And then, of course, I framed how Domain of One’s Own is one way to imagine this in action. And I believe it is a real alternative:
That was basically my talk, and it went fairly well. I was concise, and I was fairly even keeled until Brian started asking questions, then it got fun ….
— Allison Littlejohn (@allisonl) October 3, 2017
That picture of me laughing and Brian digging in might pretty much encapsulate the way I feel about my long-time friendship with Brian at this point. It works both ways too, I can just as easily be on the other side of that digging. But for me the image captures a comfort I feel with few people in my life, a sense of just letting it go. I know for sure that’s not always healthy, but I also know it can make for some fun and interesting things. The follow-up Q&A was a blast. Possibly the single best question I have been asked was when Brian so brilliantly built up the work we had done around blogs, wikis, EDUPUNK, RSS, ds106, etc. and asked why hasn’t it taken off? Why are you still here? And the kicker: “Jim Groom, what happened? Are you a fraud?” A brilliant Oblivion reference to boot, I love that guy!

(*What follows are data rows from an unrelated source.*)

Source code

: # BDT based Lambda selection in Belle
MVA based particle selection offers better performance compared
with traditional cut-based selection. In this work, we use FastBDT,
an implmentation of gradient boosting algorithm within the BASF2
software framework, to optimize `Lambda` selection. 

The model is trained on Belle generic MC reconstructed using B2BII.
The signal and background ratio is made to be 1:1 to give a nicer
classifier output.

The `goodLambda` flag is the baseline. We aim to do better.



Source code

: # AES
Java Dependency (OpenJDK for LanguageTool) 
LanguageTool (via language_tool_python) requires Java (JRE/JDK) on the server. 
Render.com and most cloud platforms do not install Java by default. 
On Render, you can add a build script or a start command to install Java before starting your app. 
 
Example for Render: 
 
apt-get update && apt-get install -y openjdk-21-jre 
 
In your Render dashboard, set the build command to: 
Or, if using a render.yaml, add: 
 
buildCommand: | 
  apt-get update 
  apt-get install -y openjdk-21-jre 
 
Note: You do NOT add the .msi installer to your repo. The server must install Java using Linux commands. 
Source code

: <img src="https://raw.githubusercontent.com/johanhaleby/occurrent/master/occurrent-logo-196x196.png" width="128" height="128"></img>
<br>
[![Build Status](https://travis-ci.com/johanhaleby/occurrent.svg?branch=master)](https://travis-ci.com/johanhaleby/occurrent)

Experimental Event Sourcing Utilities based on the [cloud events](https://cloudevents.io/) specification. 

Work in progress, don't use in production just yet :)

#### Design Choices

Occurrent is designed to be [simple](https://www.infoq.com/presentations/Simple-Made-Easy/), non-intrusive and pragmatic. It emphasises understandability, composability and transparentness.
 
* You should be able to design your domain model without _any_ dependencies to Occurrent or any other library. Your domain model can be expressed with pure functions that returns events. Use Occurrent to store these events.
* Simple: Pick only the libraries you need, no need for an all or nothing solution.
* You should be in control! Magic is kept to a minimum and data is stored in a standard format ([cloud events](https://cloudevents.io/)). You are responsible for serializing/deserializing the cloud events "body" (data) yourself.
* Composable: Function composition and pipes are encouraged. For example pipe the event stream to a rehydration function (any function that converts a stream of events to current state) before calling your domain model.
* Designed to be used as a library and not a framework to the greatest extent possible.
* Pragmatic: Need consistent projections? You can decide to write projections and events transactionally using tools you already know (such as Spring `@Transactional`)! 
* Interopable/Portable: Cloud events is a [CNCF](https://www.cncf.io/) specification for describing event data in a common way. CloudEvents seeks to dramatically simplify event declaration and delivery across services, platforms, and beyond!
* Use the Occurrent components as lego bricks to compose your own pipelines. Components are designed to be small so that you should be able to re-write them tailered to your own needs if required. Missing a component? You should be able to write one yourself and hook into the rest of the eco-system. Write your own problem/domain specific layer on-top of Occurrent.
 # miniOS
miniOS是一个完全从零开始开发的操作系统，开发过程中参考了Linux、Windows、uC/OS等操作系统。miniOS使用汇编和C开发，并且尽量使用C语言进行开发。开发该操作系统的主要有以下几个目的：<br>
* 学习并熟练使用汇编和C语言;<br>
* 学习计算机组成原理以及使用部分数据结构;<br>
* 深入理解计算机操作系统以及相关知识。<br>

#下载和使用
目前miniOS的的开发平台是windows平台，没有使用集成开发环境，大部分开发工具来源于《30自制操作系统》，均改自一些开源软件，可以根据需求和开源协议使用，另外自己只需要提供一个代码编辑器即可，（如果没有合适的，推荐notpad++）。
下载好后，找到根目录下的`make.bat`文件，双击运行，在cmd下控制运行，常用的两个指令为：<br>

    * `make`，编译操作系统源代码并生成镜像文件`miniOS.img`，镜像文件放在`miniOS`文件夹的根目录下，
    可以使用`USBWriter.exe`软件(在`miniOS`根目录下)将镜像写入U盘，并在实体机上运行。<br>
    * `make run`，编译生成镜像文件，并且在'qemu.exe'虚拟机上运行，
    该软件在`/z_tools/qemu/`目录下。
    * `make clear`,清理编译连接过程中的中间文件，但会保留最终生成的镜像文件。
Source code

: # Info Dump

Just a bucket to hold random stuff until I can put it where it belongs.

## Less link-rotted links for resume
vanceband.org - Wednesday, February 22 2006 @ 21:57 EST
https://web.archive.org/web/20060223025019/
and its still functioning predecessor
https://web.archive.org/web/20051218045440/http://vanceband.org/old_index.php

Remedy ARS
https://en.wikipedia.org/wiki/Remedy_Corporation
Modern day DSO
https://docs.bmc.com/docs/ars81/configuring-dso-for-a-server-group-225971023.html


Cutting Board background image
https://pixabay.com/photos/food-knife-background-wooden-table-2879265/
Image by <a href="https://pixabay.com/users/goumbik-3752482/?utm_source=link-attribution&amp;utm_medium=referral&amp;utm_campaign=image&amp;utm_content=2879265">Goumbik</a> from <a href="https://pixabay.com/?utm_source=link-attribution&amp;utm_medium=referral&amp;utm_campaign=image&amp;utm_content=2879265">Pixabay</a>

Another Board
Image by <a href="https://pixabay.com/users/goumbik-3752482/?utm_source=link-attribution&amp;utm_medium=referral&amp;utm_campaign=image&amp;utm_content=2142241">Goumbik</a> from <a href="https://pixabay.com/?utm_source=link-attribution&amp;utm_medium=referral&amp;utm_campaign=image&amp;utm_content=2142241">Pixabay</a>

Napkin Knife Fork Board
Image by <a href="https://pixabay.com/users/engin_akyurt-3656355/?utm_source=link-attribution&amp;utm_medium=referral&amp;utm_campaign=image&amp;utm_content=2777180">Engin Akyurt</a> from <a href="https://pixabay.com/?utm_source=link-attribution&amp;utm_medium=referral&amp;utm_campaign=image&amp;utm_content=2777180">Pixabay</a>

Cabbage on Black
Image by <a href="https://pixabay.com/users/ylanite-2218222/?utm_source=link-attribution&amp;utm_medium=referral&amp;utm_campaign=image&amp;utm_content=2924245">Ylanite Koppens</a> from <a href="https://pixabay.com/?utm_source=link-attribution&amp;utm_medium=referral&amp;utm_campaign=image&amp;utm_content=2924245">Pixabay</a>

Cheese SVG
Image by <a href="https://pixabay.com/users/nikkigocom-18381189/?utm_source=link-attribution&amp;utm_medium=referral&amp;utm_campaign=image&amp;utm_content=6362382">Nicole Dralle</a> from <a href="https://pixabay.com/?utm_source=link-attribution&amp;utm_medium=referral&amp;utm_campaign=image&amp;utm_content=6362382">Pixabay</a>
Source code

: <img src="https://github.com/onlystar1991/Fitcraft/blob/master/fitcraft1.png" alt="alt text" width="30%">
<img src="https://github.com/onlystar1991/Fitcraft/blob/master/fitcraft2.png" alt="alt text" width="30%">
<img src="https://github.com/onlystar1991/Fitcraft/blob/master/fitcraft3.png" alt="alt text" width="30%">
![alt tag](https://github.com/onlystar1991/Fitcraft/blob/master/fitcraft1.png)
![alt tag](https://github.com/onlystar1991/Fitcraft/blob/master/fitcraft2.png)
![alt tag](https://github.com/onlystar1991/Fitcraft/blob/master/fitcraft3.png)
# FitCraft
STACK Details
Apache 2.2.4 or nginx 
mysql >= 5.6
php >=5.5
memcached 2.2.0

— Lisa Marie Blaschke (@LisaMBlaschke) October 3, 2017
And I answered as honestly as I could: “Yes, I am a fraud, but I am a consistent fraud.” So much fun, because it’s true. I have been playing characters whether WordPress fanboy, EDUPUNK poster boy, the EdTech Survivalist, Dr. Oblivion, Kim Droom, etc. —all a kind of fraud, but a fraud with a consistent, simple message that the open web should be our learning platform. And, as things get increasingly nuts on the open web, higher ed taking a position of stewardship for framing questions of literacy, fluency, and responsibility in arguably the most important space for the future of democracy, freedom, and liberty! Amen.
I guess you get a sense of how it ended, and working with Brian Lamb proved to be yet another highlight of highlights in our more than 10 years of collaborations. I feel rich in edtech sometimes.
*Which, to be honest, has probably generated more EDUCUAUSE Review articles than any other topic in recent ed-tech (save maybe MOOCs and mobile learning) -despite the fact that the NGDLE is pretty much vaporware 3 years on.